- Supplied records -
= = = = =

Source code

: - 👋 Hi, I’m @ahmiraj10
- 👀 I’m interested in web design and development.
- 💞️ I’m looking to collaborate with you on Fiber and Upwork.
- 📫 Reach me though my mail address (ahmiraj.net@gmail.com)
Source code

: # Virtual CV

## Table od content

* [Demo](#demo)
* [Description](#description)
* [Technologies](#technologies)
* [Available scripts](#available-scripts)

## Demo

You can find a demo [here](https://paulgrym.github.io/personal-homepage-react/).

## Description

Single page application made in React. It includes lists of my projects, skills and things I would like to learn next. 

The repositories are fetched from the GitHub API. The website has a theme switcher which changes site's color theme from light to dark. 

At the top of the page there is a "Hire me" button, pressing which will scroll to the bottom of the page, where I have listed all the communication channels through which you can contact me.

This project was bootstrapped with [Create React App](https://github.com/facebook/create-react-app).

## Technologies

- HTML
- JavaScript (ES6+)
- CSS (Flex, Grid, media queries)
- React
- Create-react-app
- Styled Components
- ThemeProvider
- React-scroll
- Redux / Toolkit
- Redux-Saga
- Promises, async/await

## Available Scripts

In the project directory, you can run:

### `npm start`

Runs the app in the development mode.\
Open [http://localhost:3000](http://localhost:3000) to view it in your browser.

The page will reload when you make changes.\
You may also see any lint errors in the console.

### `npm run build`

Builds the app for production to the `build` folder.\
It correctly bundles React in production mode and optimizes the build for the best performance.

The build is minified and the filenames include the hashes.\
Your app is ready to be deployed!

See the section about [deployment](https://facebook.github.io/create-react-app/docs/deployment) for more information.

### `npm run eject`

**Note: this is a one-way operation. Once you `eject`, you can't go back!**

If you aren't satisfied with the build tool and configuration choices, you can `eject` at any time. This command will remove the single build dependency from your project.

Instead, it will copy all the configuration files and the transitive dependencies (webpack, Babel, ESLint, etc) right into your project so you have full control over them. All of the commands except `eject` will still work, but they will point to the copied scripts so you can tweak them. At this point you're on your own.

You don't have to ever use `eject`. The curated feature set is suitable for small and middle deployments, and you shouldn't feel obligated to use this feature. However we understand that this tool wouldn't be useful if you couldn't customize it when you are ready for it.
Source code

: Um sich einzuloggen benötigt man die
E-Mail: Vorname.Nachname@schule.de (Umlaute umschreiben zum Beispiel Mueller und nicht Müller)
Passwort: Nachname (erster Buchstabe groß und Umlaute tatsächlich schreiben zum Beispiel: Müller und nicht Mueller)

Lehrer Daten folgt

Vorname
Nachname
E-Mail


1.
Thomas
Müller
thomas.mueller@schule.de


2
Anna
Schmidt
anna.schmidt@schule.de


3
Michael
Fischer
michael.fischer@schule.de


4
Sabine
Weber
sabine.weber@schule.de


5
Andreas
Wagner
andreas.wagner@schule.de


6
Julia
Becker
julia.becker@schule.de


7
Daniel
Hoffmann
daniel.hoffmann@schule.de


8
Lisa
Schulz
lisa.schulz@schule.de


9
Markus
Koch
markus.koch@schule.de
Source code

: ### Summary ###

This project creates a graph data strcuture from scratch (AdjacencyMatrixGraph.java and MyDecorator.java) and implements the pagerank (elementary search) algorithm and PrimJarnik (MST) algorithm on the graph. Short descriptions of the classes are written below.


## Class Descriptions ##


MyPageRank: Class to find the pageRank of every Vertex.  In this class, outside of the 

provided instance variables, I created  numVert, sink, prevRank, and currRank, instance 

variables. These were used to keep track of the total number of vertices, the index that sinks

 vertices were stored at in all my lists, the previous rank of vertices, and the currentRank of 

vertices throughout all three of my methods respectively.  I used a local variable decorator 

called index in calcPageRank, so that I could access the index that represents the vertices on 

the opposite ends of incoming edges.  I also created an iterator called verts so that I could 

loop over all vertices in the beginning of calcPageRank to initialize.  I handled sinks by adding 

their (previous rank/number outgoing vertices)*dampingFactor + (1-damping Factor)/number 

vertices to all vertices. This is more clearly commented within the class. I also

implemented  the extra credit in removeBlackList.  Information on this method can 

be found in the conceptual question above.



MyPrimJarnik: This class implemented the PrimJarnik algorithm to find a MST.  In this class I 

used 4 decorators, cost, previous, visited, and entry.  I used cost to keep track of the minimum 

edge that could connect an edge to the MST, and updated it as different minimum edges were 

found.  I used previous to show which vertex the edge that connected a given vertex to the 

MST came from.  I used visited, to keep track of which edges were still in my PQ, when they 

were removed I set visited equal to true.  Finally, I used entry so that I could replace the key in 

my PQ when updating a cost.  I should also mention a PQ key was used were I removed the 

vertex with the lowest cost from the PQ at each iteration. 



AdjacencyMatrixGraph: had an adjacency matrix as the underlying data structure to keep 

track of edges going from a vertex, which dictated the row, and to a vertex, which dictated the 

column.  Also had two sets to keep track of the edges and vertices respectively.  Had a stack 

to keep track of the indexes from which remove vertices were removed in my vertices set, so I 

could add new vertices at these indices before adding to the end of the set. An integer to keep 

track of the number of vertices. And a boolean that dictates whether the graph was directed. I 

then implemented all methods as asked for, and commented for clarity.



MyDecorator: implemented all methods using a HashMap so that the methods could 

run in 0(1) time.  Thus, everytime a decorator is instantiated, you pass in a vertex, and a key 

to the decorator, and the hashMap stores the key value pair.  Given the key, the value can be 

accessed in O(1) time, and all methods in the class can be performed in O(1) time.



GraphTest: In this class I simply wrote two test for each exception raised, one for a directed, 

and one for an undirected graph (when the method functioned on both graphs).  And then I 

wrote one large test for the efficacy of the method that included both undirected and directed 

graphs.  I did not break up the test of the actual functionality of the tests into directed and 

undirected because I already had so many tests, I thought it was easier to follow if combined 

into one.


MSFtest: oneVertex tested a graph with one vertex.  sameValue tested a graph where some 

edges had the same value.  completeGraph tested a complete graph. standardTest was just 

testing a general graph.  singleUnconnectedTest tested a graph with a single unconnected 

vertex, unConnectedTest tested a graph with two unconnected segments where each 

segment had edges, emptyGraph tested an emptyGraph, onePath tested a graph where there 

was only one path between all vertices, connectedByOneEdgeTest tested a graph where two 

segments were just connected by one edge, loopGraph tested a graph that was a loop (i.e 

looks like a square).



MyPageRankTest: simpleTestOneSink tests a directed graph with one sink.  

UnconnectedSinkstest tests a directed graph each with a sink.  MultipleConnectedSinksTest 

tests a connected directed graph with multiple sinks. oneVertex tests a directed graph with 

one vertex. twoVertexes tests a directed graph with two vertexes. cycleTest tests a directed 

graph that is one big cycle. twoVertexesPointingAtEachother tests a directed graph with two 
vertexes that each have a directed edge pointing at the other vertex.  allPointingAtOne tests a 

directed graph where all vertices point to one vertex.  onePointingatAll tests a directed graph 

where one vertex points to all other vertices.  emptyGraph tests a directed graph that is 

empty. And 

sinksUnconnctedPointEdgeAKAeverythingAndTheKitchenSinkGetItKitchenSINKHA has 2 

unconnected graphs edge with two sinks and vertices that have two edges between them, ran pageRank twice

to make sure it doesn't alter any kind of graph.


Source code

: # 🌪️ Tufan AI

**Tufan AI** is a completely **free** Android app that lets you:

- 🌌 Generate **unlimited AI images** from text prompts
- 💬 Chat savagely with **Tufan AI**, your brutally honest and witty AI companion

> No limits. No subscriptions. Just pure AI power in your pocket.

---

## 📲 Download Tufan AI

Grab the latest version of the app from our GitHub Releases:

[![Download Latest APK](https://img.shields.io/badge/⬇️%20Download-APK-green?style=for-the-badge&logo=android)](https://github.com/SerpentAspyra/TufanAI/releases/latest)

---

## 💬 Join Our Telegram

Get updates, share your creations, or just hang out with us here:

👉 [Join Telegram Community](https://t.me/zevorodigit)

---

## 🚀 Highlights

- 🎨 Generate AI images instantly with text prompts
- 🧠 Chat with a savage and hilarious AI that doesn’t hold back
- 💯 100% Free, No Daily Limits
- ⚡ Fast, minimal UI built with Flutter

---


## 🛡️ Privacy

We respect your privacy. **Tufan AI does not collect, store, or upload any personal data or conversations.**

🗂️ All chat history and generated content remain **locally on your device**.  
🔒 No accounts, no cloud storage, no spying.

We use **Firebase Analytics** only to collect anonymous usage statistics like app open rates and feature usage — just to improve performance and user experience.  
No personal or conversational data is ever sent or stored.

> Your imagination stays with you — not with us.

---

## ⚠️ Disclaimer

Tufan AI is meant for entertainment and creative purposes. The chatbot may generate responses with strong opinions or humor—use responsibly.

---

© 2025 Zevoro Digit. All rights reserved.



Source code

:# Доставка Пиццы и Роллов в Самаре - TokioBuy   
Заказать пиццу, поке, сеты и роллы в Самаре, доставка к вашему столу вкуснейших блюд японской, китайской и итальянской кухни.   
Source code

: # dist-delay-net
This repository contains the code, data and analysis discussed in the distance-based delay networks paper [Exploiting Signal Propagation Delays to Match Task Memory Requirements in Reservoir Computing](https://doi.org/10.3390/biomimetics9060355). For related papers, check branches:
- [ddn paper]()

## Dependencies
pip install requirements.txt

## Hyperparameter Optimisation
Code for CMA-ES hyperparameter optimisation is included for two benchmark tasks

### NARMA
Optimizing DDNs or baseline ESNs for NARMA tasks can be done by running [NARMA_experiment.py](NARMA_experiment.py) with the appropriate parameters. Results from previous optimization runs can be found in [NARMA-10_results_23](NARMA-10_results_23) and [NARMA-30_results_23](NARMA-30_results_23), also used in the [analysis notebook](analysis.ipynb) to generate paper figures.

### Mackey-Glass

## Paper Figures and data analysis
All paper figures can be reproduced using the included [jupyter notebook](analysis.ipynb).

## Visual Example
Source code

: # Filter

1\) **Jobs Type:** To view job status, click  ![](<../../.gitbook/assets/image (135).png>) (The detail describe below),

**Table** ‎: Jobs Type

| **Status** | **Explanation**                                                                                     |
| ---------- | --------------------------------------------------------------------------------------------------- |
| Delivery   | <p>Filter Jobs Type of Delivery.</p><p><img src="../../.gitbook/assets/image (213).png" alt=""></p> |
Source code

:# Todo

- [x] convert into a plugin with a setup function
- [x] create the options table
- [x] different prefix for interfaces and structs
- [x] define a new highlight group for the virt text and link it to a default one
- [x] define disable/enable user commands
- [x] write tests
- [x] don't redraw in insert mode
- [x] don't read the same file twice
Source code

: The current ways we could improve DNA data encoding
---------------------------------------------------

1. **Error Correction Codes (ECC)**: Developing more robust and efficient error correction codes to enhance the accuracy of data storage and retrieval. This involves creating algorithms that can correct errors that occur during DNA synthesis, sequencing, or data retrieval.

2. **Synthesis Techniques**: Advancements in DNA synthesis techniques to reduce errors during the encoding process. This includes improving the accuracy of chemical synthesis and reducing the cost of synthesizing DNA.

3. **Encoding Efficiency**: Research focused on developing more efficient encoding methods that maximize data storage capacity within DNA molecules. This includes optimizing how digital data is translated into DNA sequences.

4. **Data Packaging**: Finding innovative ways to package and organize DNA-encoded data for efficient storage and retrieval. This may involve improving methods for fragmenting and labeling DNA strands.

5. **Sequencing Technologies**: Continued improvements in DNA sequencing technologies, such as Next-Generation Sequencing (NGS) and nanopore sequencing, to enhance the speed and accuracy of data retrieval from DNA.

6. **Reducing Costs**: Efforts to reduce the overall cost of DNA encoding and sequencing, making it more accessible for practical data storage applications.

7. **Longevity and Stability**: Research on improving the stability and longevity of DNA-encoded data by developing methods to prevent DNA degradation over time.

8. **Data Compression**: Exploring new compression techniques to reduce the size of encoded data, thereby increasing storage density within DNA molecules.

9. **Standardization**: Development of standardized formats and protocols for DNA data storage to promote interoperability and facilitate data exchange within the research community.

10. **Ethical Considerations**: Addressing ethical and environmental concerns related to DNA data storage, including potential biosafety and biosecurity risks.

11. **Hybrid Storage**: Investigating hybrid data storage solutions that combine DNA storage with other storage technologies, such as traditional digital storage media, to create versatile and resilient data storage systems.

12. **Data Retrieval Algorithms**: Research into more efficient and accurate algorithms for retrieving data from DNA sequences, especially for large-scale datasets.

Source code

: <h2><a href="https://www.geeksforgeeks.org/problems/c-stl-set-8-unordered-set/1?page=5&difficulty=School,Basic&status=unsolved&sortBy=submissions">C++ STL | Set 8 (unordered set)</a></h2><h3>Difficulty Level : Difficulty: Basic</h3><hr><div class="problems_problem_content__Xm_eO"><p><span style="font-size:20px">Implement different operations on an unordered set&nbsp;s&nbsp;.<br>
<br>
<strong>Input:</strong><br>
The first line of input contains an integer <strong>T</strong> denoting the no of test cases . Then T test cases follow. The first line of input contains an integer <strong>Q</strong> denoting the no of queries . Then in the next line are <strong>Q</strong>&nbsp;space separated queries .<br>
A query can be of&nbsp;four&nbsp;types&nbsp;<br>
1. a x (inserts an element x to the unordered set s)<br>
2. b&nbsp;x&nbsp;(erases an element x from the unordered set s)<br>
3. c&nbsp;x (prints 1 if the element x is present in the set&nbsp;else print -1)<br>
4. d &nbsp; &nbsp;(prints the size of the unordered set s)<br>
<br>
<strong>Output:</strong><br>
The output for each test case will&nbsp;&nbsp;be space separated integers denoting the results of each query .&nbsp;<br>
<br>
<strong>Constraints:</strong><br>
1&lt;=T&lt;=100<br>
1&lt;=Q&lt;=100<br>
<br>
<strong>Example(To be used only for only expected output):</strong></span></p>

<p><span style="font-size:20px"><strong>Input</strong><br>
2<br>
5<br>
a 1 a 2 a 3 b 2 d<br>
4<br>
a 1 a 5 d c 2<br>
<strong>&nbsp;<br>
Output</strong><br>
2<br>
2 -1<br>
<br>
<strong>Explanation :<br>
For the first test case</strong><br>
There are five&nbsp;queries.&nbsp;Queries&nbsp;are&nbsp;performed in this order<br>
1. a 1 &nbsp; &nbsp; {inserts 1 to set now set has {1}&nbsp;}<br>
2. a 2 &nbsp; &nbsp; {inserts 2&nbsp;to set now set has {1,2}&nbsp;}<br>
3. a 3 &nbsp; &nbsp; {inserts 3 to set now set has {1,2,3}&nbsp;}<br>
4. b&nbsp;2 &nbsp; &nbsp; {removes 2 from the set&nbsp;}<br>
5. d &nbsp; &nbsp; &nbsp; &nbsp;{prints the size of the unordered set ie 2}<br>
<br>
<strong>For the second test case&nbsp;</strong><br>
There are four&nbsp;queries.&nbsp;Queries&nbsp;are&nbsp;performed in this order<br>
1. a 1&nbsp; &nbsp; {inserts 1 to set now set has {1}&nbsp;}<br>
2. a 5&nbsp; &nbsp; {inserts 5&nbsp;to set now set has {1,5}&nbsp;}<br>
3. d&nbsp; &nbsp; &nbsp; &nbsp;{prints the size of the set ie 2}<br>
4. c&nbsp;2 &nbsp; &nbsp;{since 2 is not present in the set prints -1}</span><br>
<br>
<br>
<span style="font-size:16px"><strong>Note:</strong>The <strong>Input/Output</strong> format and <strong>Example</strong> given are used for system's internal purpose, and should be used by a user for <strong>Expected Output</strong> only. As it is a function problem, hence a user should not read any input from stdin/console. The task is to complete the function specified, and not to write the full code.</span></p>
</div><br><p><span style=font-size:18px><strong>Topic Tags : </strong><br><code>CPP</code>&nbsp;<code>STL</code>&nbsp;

= = = = =

- Exercise brief -
If a line in the records above holds the string "Jobs", copy it.

- Solution -
1\) **Jobs Type:** To view job status, click  ![](<../../.gitbook/assets/image (135).png>) (The detail describe below),
**Table** ‎: Jobs Type
| Delivery   | <p>Filter Jobs Type of Delivery.</p><p><img src="../../.gitbook/assets/image (213).png" alt=""></p> |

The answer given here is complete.